### Material to process
BEGIN
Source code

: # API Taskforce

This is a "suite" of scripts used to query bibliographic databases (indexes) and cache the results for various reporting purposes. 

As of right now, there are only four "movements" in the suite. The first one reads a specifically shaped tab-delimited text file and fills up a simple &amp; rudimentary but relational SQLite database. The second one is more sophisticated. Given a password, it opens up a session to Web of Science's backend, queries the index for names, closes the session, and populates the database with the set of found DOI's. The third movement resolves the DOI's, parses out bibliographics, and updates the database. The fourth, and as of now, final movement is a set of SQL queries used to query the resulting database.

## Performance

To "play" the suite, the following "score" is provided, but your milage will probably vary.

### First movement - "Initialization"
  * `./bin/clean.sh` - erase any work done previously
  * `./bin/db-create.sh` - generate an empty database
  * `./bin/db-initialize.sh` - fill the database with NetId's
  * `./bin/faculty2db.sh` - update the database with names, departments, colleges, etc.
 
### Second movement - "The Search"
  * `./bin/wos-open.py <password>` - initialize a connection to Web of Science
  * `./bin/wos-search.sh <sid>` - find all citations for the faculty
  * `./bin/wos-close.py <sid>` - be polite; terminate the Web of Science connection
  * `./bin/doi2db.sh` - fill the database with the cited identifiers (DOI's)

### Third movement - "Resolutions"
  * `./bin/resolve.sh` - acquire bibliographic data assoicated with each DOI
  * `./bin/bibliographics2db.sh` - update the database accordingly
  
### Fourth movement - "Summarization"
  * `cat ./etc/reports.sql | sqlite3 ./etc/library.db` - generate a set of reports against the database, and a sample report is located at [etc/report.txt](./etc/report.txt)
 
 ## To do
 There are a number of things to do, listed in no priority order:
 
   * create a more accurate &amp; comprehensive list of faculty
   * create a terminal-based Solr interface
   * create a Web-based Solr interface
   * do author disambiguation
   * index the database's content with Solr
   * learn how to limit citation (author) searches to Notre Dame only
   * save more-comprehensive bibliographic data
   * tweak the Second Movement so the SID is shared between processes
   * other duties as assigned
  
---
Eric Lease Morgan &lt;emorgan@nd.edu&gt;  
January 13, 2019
END
Go line by line through the records and copy those that contain the word "names".

### Task result
As of right now, there are only four "movements" in the suite. The first one reads a specifically shaped tab-delimited text file and fills up a simple &amp; rudimentary but relational SQLite database. The second one is more sophisticated. Given a password, it opens up a session to Web of Science's backend, queries the index for names, closes the session, and populates the database with the set of found DOI's. The third movement resolves the DOI's, parses out bibliographics, and updates the database. The fourth, and as of now, final movement is a set of SQL queries used to query the resulting database.
  * `./bin/faculty2db.sh` - update the database with names, departments, colleges, etc.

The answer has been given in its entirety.